Casal di Principe, chi è l’imprenditore che tiene ancora in vita il clan Schiavone

Un imprenditore attivo nel settore dei metalli tra chi garantirebbe denaro alla sua famiglia. A differenza del fondatore dei Casalesi, Valter non ha figli da ‘salvare’ dal mondo mafioso e ha ancora rendite da tutelare.

Non ha figli da ‘salvare’ e ha, invece, rendite da tutelare: probabilmente, se Valter Schiavone, in carcere dal 1996, non ha ancora intrapreso la strada della collaborazione con la giustizia, è anche per queste due ragioni. Chi decide di parlare con i magistrati, salvo rare eccezioni di pentimenti sinceri – per il male arrecato-, lo fa per fini utilitaristici, per dare una prospettiva diversa a una vita che, se non arriva una clamorosa svolta, è destinata ad essere segnata esclusivamente dal carcere.

Dire ora, con certezza, cosa abbia realmente spinto Francesco Sandokan Schiavone, fratello di Valter, lo scorso marzo, a voler iniziare a rispondere alle domande dei magistrati dell’Antimafia, è azzardato. Correndo il rischio, sbilanciandoci, ci proviamo: e diciamo che il fondatore del clan dei Casalesi lo abbia fatto anche per tentare di trascinare via dal mondo mafioso, che a lui ha tolto la libertà dal 1998, i figli Carmine, ancora in cella, Ivanhoe ed Emanuele Libero, tornato a Casale lo scorso aprile. Sperava, forse, che i tre, come hanno fatto le due sorelle e la mamma, Giuseppina Nappa, accettassero il programma di protezione che sarebbe stato loro offerto.
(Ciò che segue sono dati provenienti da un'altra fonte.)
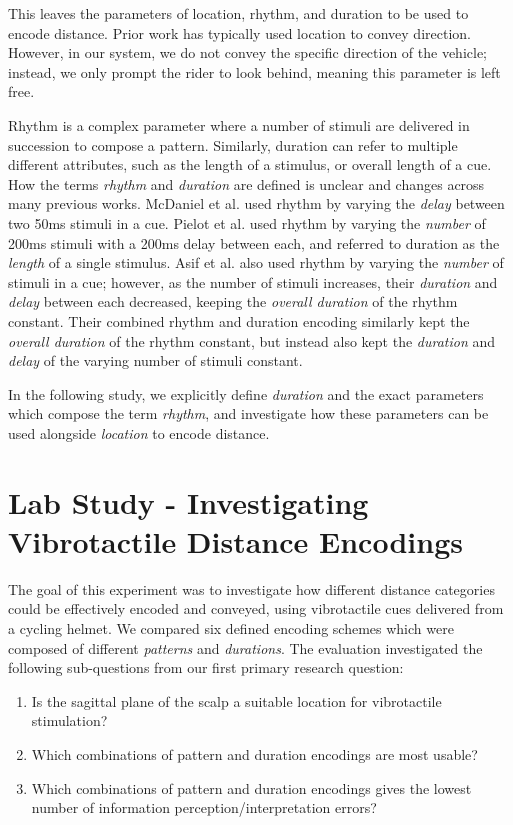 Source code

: \documentclass{mpaper}
\begin{document}
This leaves the parameters of location, rhythm, and duration to be used to encode distance. Prior work has typically used location to convey direction. However, in our system, we do not convey the specific direction of the vehicle; instead, we only prompt the rider to look behind, meaning this parameter is left free.

Rhythm is a complex parameter where a number of stimuli are delivered in succession to compose a pattern. Similarly, duration can refer to multiple different attributes, such as the length of a stimulus, or overall length of a cue. How the terms \textit{rhythm} and \textit{duration} are defined is unclear and changes across many previous works. McDaniel et al. \cite{10.1145/1520340.1520718} used rhythm by varying the \textit{delay} between two 50ms stimuli in a cue. Pielot et al. \cite{10.1145/1753326.1753581} used rhythm by varying the \textit{number} of 200ms stimuli with a 200ms delay between each, and referred to duration as the \textit{length} of a single stimulus. Asif et al. \cite{10.1145/1868914.1868923} also used rhythm by varying the \textit{number} of stimuli in a cue; however, as the number of stimuli increases, their \textit{duration} and \textit{delay} between each decreased, keeping the \textit{overall duration} of the rhythm constant. Their combined rhythm and duration encoding similarly kept the \textit{overall duration} of the rhythm constant, but instead also kept the \textit{duration} and \textit{delay} of the varying number of stimuli constant.

In the following study, we explicitly define \textit{duration} and the exact parameters which compose the term \textit{rhythm}, and investigate how these parameters can be used alongside \textit{location} to encode distance.



\section{Lab Study - Investigating Vibrotactile Distance Encodings}\label{sec:lab-study}
The goal of this experiment was to investigate how different distance categories could be effectively encoded and conveyed, using vibrotactile cues delivered from a cycling helmet. We compared six defined encoding schemes which were composed of different \textit{patterns} and \textit{durations}. The evaluation investigated the following sub-questions from our first primary research question:
\begin{enumerate}[label=RQ1.\arabic*.]
    \item Is the sagittal plane of the scalp a suitable location for vibrotactile stimulation?
    \item Which combinations of pattern and duration encodings are most usable?
    \item Which combinations of pattern and duration encodings gives the lowest number of information perception/interpretation errors?
\end{enumerate}
\end{document}
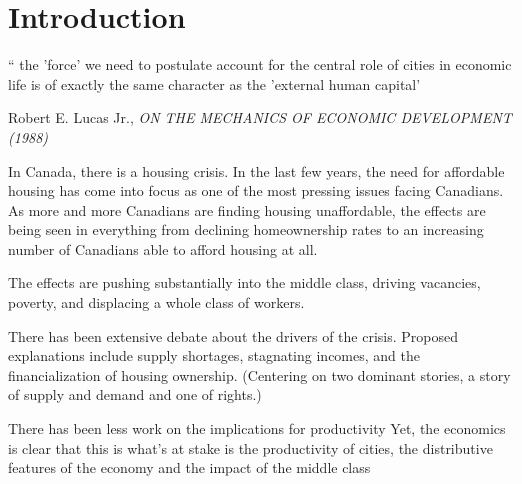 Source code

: \chapter{Introduction}

\epigraph{`` the 'force' we need to postulate account for the central role of cities in economic life is of exactly the same character as the 'external human capital'}{Robert E. Lucas Jr., \textit{ON THE MECHANICS OF ECONOMIC DEVELOPMENT (1988)}}


In Canada, there is a housing crisis. In the last few years, the need for affordable housing has come into focus as one of the most pressing issues facing Canadians. %
As more and more Canadians are finding housing unaffordable, the effects are being seen in everything from declining homeownership rates to an increasing number of Canadians able to afford housing at all.

The effects are pushing substantially into the middle class, driving vacancies, poverty, and displacing a whole class of workers. %

There has been extensive debate about the drivers of the crisis.  Proposed explanations include supply shortages, stagnating incomes, and the financialization of housing ownership.
(Centering on two dominant stories, a story of supply and demand and one of rights.) %

There has been less work on the implications for productivity %
Yet, the economics is clear that %
this is what's at stake is the productivity of cities, the distributive features of the economy and the impact of the middle class %

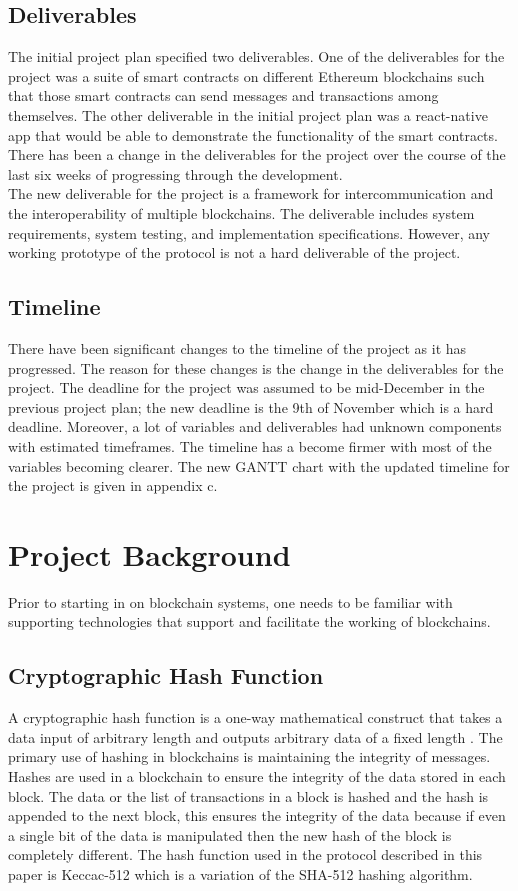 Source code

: \documentclass[a4paper,twoside,phd]{BYUPhys}
\begin{document}
\subsection{Deliverables}
The initial project plan specified two deliverables. One of the deliverables for the project was a suite of smart contracts on different Ethereum blockchains such that those smart contracts can send messages and transactions among themselves. The other deliverable in the initial project plan was a react-native app that would be able to demonstrate the functionality of the smart contracts. There has been a change in the deliverables for the project over the course of the last six weeks of progressing through the development. 
\\

The new deliverable for the project is a framework for intercommunication and the interoperability of multiple blockchains. The deliverable includes system requirements, system testing, and implementation specifications. However, any working prototype of the protocol is not a hard deliverable of the project.
\subsection{Timeline}
There have been significant changes to the timeline of the project as it has progressed. The reason for these changes is the change in the deliverables for the project. The deadline for the project was assumed to be mid-December in the previous project plan; the new deadline is the 9th of November which is a hard deadline. Moreover, a lot of variables and deliverables had unknown components with estimated timeframes. The timeline has a become firmer with most of the variables becoming clearer. The new GANTT chart with the updated timeline for the project is given in appendix c.
\section{Project Background}
Prior to starting in on blockchain systems, one needs to be familiar with supporting technologies that support and facilitate the working of blockchains. 
\subsection{Cryptographic Hash Function}
A cryptographic hash function is a one-way mathematical construct that takes a data input of arbitrary length and outputs arbitrary data of a fixed length \cite{PreneelCRYPTOGRAPHICOVERVIEW}. The primary use of hashing in blockchains is maintaining the integrity of messages\cite{2018WhatAcademy}. Hashes are used in a blockchain to ensure the integrity of the data stored in each block. The data or the list of transactions in a block is hashed and the hash is appended to the next block, this ensures the integrity of the data because if even a single bit of the data is manipulated then the new hash of the block is completely different\cite{PreneelCRYPTOGRAPHICOVERVIEW}. The hash function used in the protocol described in this paper is Keccac-512 which is a variation of the SHA-512 hashing algorithm\cite{Bertoni2012KeccakOverview}. 
\end{document}
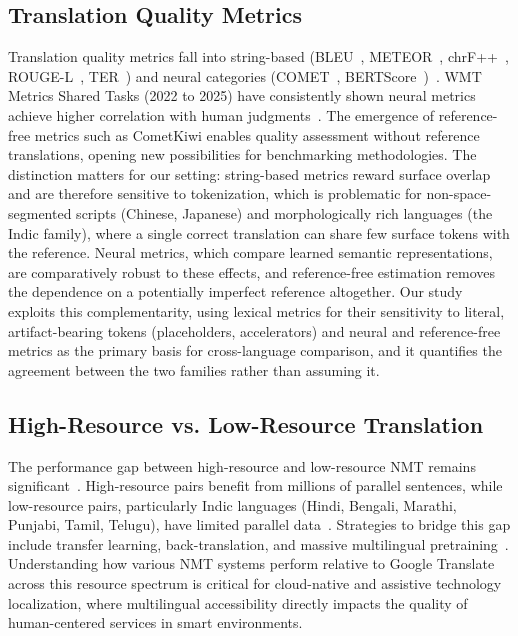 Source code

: \documentclass[pdflatex,sn-mathphys-num]{sn-jnl}
\begin{document}
\subsection{Translation Quality Metrics}

Translation quality metrics fall into string-based (BLEU~\cite{20}, METEOR~\cite{21}, chrF++~\cite{22}, ROUGE-L~\cite{23}, TER~\cite{24}) and neural categories (COMET~\cite{25}, BERTScore~\cite{26})~\cite{27}. WMT Metrics Shared Tasks (2022 to 2025) have consistently shown neural metrics achieve higher correlation with human judgments~\cite{27}. The emergence of reference-free metrics such as CometKiwi enables quality assessment without reference translations, opening new possibilities for benchmarking methodologies. The distinction matters for our setting: string-based metrics reward surface overlap and are therefore sensitive to tokenization, which is problematic for non-space-segmented scripts (Chinese, Japanese) and morphologically rich languages (the Indic family), where a single correct translation can share few surface tokens with the reference. Neural metrics, which compare learned semantic representations, are comparatively robust to these effects, and reference-free estimation removes the dependence on a potentially imperfect reference altogether. Our study exploits this complementarity, using lexical metrics for their sensitivity to literal, artifact-bearing tokens (placeholders, accelerators) and neural and reference-free metrics as the primary basis for cross-language comparison, and it quantifies the agreement between the two families rather than assuming it.

\subsection{High-Resource vs. Low-Resource Translation}

The performance gap between high-resource and low-resource NMT remains significant~\cite{17,18}. High-resource pairs benefit from millions of parallel sentences, while low-resource pairs, particularly Indic languages (Hindi, Bengali, Marathi, Punjabi, Tamil, Telugu), have limited parallel data~\cite{17}. Strategies to bridge this gap include transfer learning, back-translation, and massive multilingual pretraining~\cite{17}. Understanding how various NMT systems perform relative to Google Translate across this resource spectrum is critical for cloud-native and assistive technology localization, where multilingual accessibility directly impacts the quality of human-centered services in smart environments.
\end{document}
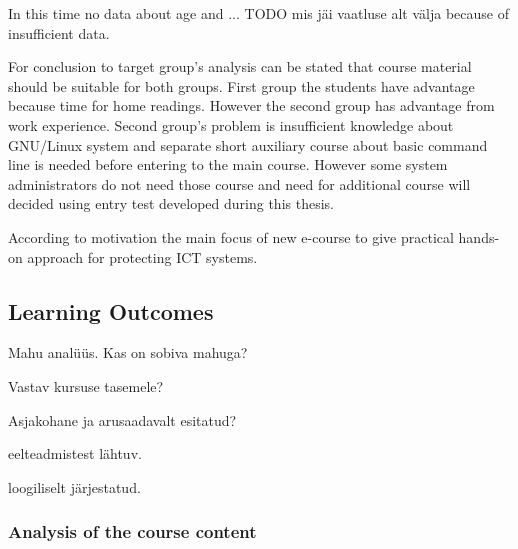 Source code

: In this time no data about age and ... {\color{red} TODO mis jäi vaatluse alt välja} because of insufficient data. 



For conclusion to target group's analysis can be stated that course material should be suitable for both groups. First group the students have advantage because time for home readings. However the second group has advantage from work experience. Second group's problem is insufficient knowledge about GNU/Linux system and separate short auxiliary course about basic command line is needed before entering to the main course. However some system administrators do not need those course and need for additional course will decided using entry test developed during this thesis.

According to motivation the main focus of new e-course to give practical hands-on approach for protecting \gls{ICT} systems.


\subsection{Learning Outcomes}

{\color{red} 

Mahu analüüs. Kas on sobiva mahuga?

Vastav kursuse tasemele?

Asjakohane ja arusaadavalt esitatud?

eelteadmistest lähtuv.

loogiliselt järjestatud.

}
\subsubsection{Analysis of the course content}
Ed invece, hanno risposto picche (come già fecero quando iniziarono a collaborare i loro fratelli, Nicola nel 2018 e Walter nel 2021). Insomma, restano e resteranno a Casale, con il rischio, se non dovessero cambiare vita, di continuare a muoversi nel solco criminale tracciato dal loro genitore.

Ecco, Valter Schiavone non sembra avere problemi simili. Non pare avere familiari stretti da tenere lontano dalle cruenti dinamiche criminali. Ma ha rendite da salvare. Dalle recenti indagini condotte dalla Dia, basate su intercettazioni e dichiarazioni di collaboratori di giustizia, è emerso come alcuni imprenditori dell’Agro aversano continuino a versare mensilmente soldi a Valter Schiavone. Logicamente non direttamente a lui (dato che è in carcere), ma alla sua famiglia. Uno di questi uomini d’affari, stando alle informazioni raccolte dalla Dia, sarebbe cresciuto negli anni nel settore della lavorazione dei metalli proprio grazie all’iniziale disponibilità economica che gli avrebbe fornito proprio Valter (si ripeterebbe, quindi, il concetto del “lievito madre” che Giuseppina Nappa ha usato per riferire ai magistrati sulla scalata di Nicola Schiavone ‘o munaciello – a processo per mafia). Inoltre, questo businessman avrebbe anche acquistato immobili del fratello di Sandokan, garantendo, appunto, denaro ai suoi congiunti. E a beneficiare di questi soldi sarebbe stato anche un altro storico esponente del clan. Chi? L’Antimafia nei suoi atti fa il nome di Salvatore Cantiello, alias Carusiello.

Finché ci saranno soldi, finché la famiglia non si sfalderà, finché alcuni suoi componenti non avranno il rischio di imbattersi in strade violente (sintetizzando, finché non succederà quanto accaduto al fratello), Valter Schiavone, salvo folgorazioni sulla via di Damasco, non collaborerà con la giustizia. La prospettiva del carcere a vita non lo spaventa e così, se non interverranno altri fattori, resterà fedele al patto di omertà su cui si basa la mafia. Ed è uno scenario che spinge gli investigatori ad accendere i riflettori sul mondo libero che orbita intorno a lui. Fari che avranno l’obiettivo di attestare la veridicità di quanto emerso nella recente inchiesta della Dia. Riflettori che punteranno a identificare chi, ancora oggi, continuerebbe a beneficiare dei quattrini generati dalle sofferenze disseminate in provincia di Caserta dal clan dei Casalesi.